Her car sat in a St. Thomas, Ont., dealer’s lot for months waiting for a recall. Now it doesn’t work

A St. Thomas, Ont., woman is asking Ford Canada to fix her car after it was left to sit in a dealership parking lot for 15 months while waiting for a recalled part.

Jessica Robertson bought a used 2012 Ford Focus in 2015. In August last year, the transmission seized up. The car was towed to St. Thomas Ford to replace a transmission control module (TCM). The part was the subject of a recall and it had to be replaced at the automaker’s expense. 

Robertson had hoped the car would be back in her hands quickly, but instead, she was told there was a shortage of TCMs.

It took 15 months for the part to be sent to the dealership. During the wait, the company paid for a rental car, but there was a difference between the rental cost and coverage of about $5 a day, leaving Robertson with a rental bill of $150 a month. After eight months, Ford began to pick up the full rental tab.

Robertson said she would call the dealership often for updates, and each time, she was told the part was on back order and there was nothing Ford or the dealership could do to speed things along.

An employee advances a 2012 Ford Focus on the assembly line at a Ford plant in Michigan. (Paul Sancya/Associated Press )

Robertson, whose father is a mechanic, said she’d asked the dealership to start her car every now and then during its long stay outside to ensure it would run after the repair was done. 

“They didn’t start it. They didn’t do anything,” she told CBC News. “They left it parked for 15 months in the spot where I dropped it off. They wouldn’t let me start it. I told them my car is going to be garbage if you just let it sit there.”

Then, last week, the dealership called Robertson to let her know her car’s TCM had been replaced. Unfortunately, there was some bad news too. Sitting outside for more than a year had left the vehicle with problems it didn’t have when it arrived on the lot. The battery didn’t work. The brake rotors were coated with rust, and the tires were in bad shape. 

No comment from Ford

CBC News reached out to Ford Canada for comment but received no response. Calls to the dealership were also not returned.

Other than offering to replace the car’s battery at a 50 per cent discount, Robertson said neither the dealership nor Ford was willing to fix the damage caused by the car’s dormant stint outside. She also had to return the rental, which Ford stopped paying for once the part was replaced.

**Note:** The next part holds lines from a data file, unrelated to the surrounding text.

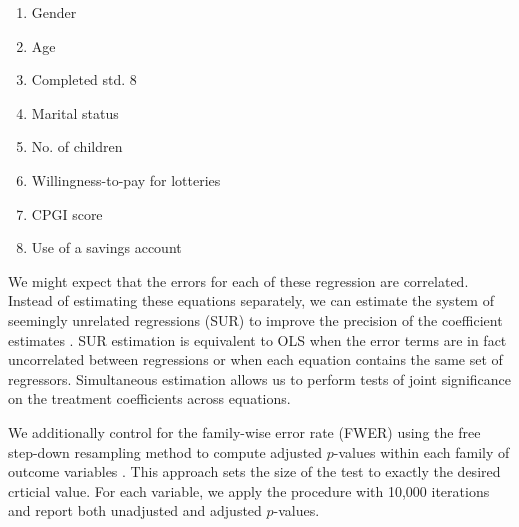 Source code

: \documentclass[10pt]{article}
\begin{document}
		\begin{enumerate}
			\item Gender
			\item Age
			\item Completed std. 8
			\item Marital status
			\item No. of children
			\item Willingness-to-pay for lotteries
			\item CPGI score
			\item Use of a savings account
		\end{enumerate}

		We might expect that the errors for each of these regression are correlated. Instead of estimating these equations separately, we can estimate the system of seemingly unrelated regressions (SUR) to improve the precision of the coefficient estimates . SUR estimation is equivalent to OLS when the error terms are in fact uncorrelated between regressions or when each equation contains the same set of regressors. Simultaneous estimation allows us to perform tests of joint significance on the treatment coefficients across equations.

		We additionally control for the family-wise error rate (FWER) using the free step-down resampling method to compute adjusted $p$-values within each family of outcome variables . This approach sets the size of the test to exactly the desired crticial value. For each variable, we apply the procedure with 10,000 iterations and report both unadjusted and adjusted $p$-values.
\end{document}
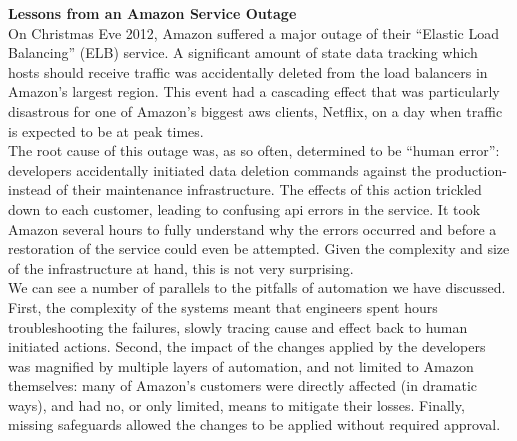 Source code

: \begin{sidenote}
{\bf Lessons from an Amazon Service Outage} \\

On Christmas Eve 2012, Amazon suffered a major outage
of their ``Elastic Load Balancing'' (ELB)
service\cite{automation:aws-outage}.  A significant
amount of state data tracking which hosts should
receive traffic was accidentally deleted from the load
balancers in Amazon's largest region.  This event had
a cascading effect that was particularly disastrous
for one of Amazon's biggest \gls{aws} clients,
Netflix, on a day when traffic is expected to be at
peak times. \\ [10pt]

The root cause of this outage was, as so often,
determined to be ``human error'': developers
accidentally initiated data deletion commands against
the production- instead of their maintenance
infrastructure.  The effects of this action trickled
down to each customer, leading to confusing \gls{api}
errors in the service.  It took Amazon several hours
to fully understand why the errors occurred and before
a restoration of the service could even be attempted.
Given the complexity and size of the infrastructure at
hand, this is not very surprising. \\ [10pt]


We can see a number of parallels to the pitfalls of
automation we have discussed. First, the complexity of
the systems meant that engineers spent hours
troubleshooting the failures, slowly tracing cause and
effect back to human initiated actions. Second, the
impact of the changes applied by the developers was
magnified by multiple layers of automation, and not
limited to Amazon themselves: many of Amazon's
customers were directly affected (in dramatic ways),
and had no, or only limited, means to mitigate their
losses.  Finally, missing safeguards allowed the
changes to be applied without required approval.
\end{sidenote}


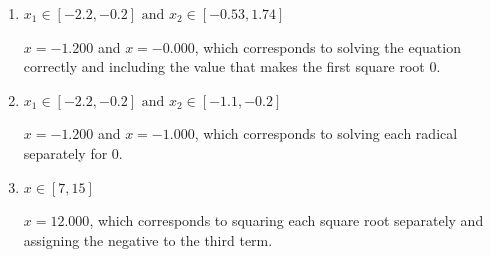 \documentclass{extbook}[14pt]
\begin{document}
\begin{enumerate}
{\begin{enumerate}[label=\Alph*.]
This corresponds to believing the solution $x = -0.000$ leads to a complex value in the original equation.
\item \( x_1 \in [-2.2, -0.2] \text{ and } x_2 \in [-0.53,1.74] \)

$x = -1.200$ and $x = -0.000$, which corresponds to solving the equation correctly and including the value that makes the first square root 0.
\item \( x_1 \in [-2.2, -0.2] \text{ and } x_2 \in [-1.1,-0.2] \)

$x = -1.200$ and $x = -1.000$, which corresponds to solving each radical separately for 0.
\item \( x \in [7,15] \)

$x = 12.000$, which corresponds to squaring each square root separately and assigning the negative to the third term.
\end{enumerate}

}
\end{enumerate}
\end{document}
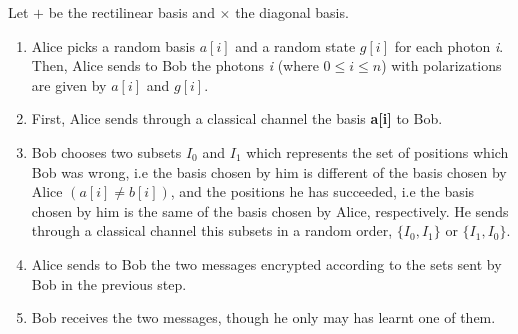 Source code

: %

Let $+$ be the rectilinear basis and $\times$ the diagonal basis.%
\begin{enumerate}
    \item{Alice picks a random basis $a[i]$ and a random state $g[i]$ for each photon \textit{i}. Then, Alice sends to Bob the photons \textit{i} (where $0\le i \le n$) with polarizations are given by $a[i]$ and $g[i]$.}
	\item{First, Alice sends through a classical channel the basis \textbf{a[i]} to Bob.}
	\item{Bob chooses two subsets $I_{0}$ and $I_{1}$ which represents the set of positions which Bob was wrong, i.e the basis chosen by him is different of the basis chosen by Alice $(a[i]\neq b[i])$,  and the positions he has succeeded, i.e the basis chosen by him is the same of the basis chosen by Alice, respectively. He sends through a classical channel this subsets in a random order, $\{ I_{0},I_{1} \}$ or $\{ I_{1},I_{0} \}$.}
	\item{Alice sends to Bob the two messages encrypted according to the sets sent by Bob in the previous step.}
	\item{Bob receives the two messages, though he only may has learnt one of them.}
\end{enumerate}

This week, Robertson had the car towed from the dealership to a mechanic, who quoted about $2,000 to get the car road worthy again. She believes Ford should be responsible for getting the car running again but said she’s getting the runaround. 

“Ford is saying it’s on the dealership, the dealership is saying it’s on Ford,” said Robertson. “Neither one of them is going to help me. They’re saying there are hundreds of people in this situation.”

Dealers should be responsible, consumer group says

George Iny is director of the Automobile Protection Association, a consumer watchdog group that focuses on the auto industry. He said that in these situations, the dealerships should return the vehicles to customers in the same condition they were delivered to them.

“The dealer had custody of the vehicle,” said Iny. “The service failure was Ford’s, so they’re responsible toward the customer.”

Anyone in the auto industry should know that a car left outside for months without being started or driven will develop problems, said Iny. He said months-long delays for vehicle parts are not unheard of due to supply chain issues. In some cases, cars can sit for months in repair shops until parts arrive. However, he said some customers aren’t getting the full story.

“The carmakers are taking care of themselves first,” he said, “because the same parts are making their way to the assembly line because they’re still manufacturing the vehicle, but they won’t supply it in the replacement market.”

Robertson said she’s telling her story because other Ford Focus owners might be facing similar challenges.